We evaluated TableMiner+ on top of 753 files out of 1491 CSV files (50.5 %) obtained from the national Austrian data portal http://data.gv.at. The files processed were randomly selected from the files having less than 1 MB in size and having correct non-empty headers for all columns. We processed at most first 1000 rows from every such file. The processed files had in average 8.46 columns and 1.47 named entity columns.

3.2 Subject Column Detection

From all the processed files, we selected those for which TableMiner+ algorithm identified more than one named entity column and for those, we evaluated precision of the subject column detection by comparing the subject column selected by the TableMiner+ algorithm for the given file and the subject column manually annotated as being correct by a human annotatorFootnote 10.

Results. In 97.15 % of cases, the subject column was properly identified by the TableMiner+ algorithm. There were couple of issues, e.g., considering column with companies, rather than with projects as the subject column in the CSV file containing list of projects. In case of statistical data containing couple of dimensions and measures, every dimension (except of the time dimension) was considered as a correctly identified subject column.

3.3 Classification

In TableMiner+ algorithm, candidate concepts classifying certain column are computed in phases. First, a sample of cells of the processed column is selected, disambiguated and the concepts of the disambiguated entities vote for the initial winning concept classifying the column. Further, all cells within that column are disambiguated, taking into account restrictions given by the initial winning concept, and, afterwards, all disambiguated cells vote once again for the concept classifying the column. If the winning concept classifying the column changes, disambiguation and voting is iterated. Lastly, candidate concepts for the given column are reexamined in the context of other columns and their candidate concepts, which may once again lead to the change of the winning concept suggested by TableMiner+ algorithm for the column. At the end, TableMiner+ algorithm reports the winning concept for every named entity column and also further candidate concepts, together with their scores (winning concept has the highest score).

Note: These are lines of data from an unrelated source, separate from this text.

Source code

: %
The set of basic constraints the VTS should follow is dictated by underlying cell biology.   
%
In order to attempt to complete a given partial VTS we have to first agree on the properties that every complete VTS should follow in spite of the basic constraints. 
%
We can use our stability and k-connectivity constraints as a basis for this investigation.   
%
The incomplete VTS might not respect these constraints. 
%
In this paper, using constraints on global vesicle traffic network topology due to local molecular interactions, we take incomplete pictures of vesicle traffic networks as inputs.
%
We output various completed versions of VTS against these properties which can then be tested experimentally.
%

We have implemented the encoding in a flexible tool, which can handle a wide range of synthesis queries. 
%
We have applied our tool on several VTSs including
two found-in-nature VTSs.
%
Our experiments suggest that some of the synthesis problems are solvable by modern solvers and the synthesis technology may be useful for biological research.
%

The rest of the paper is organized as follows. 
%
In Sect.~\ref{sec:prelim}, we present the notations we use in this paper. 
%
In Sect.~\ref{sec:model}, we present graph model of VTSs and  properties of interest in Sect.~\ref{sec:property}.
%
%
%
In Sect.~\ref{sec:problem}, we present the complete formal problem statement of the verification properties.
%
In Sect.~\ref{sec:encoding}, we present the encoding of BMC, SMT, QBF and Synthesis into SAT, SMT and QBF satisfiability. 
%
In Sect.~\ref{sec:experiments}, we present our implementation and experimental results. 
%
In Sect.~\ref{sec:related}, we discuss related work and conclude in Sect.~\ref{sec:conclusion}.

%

To evaluate precision of such classification, for each processed file and named entity column, we marked down the candidate concepts for the classification together with the scores computed by TableMiner+ algorithm, sorted by the descending scores. Then we selected candidate concepts having 5 highest scores (since more candidate concepts may have the same score, this may include more than 5 candidate concepts). Afterwards, we selected a random sample of these selected candidate concepts (containing selected candidate concepts for 100 columns) and let annotators to annotate for each file and named entity column the classifications suggested by the TableMiner+ – annotators marked the suggested column classification either with best, good or wrong labels. Label best means that the candidate concept is the best concept which may be used in the given situation – it must properly describe the semantics of the classified column and it must be the most specific concept as possible as the goal is to prefer the most specific concepts among all suitable concepts; for example, instead of the concept location/location, the concept location/citytown is the preferred concept for the column containing list of Austrian cities. Label good means that the candidate concept is appropriate (it properly describes the semantics of the cell values in the column), but it is not necessarily the most suitable concept. Label wrong means that the candidate concept is inappropriate, it has a different semantics.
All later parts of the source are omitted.